Stored data:
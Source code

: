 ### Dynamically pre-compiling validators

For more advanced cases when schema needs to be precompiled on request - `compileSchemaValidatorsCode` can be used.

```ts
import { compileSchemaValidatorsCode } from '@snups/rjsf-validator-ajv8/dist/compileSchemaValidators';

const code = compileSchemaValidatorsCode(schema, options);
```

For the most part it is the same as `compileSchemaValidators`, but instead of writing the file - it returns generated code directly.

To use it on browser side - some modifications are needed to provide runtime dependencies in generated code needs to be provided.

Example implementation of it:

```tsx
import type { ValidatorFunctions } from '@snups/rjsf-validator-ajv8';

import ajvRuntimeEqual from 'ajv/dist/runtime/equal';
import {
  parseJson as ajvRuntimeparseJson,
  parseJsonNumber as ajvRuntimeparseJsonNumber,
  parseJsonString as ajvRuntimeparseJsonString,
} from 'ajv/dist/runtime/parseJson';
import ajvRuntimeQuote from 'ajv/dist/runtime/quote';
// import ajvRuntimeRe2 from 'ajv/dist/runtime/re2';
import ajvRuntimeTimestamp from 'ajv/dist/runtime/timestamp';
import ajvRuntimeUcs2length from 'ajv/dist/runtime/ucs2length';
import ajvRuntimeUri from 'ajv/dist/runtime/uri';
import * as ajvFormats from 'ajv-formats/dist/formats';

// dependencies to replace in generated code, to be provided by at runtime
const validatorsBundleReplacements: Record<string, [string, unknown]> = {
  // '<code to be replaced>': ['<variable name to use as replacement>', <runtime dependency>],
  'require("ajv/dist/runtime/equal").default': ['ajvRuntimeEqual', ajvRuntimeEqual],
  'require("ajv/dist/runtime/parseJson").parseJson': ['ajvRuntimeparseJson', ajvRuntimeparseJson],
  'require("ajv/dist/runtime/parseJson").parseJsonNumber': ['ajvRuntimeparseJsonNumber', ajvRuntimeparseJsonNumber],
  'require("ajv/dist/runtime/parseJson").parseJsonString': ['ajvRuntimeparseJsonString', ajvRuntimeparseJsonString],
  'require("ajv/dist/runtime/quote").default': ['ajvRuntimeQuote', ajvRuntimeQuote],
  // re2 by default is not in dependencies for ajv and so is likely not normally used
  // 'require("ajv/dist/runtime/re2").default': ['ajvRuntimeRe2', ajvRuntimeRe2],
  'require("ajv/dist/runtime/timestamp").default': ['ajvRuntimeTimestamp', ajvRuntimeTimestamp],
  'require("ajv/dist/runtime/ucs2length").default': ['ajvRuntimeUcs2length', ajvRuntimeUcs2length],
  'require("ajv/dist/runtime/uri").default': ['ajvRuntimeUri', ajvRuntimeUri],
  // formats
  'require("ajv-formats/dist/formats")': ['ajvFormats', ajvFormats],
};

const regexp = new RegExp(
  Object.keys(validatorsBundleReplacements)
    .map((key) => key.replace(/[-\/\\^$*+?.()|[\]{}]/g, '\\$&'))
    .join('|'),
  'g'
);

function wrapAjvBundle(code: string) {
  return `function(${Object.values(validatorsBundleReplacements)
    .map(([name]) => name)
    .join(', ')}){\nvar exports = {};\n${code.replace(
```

### Directions:
What is needed is every line of the records that contains the word "rjsf".

### Solution for this problem:
import { compileSchemaValidatorsCode } from '@snups/rjsf-validator-ajv8/dist/compileSchemaValidators';
import type { ValidatorFunctions } from '@snups/rjsf-validator-ajv8';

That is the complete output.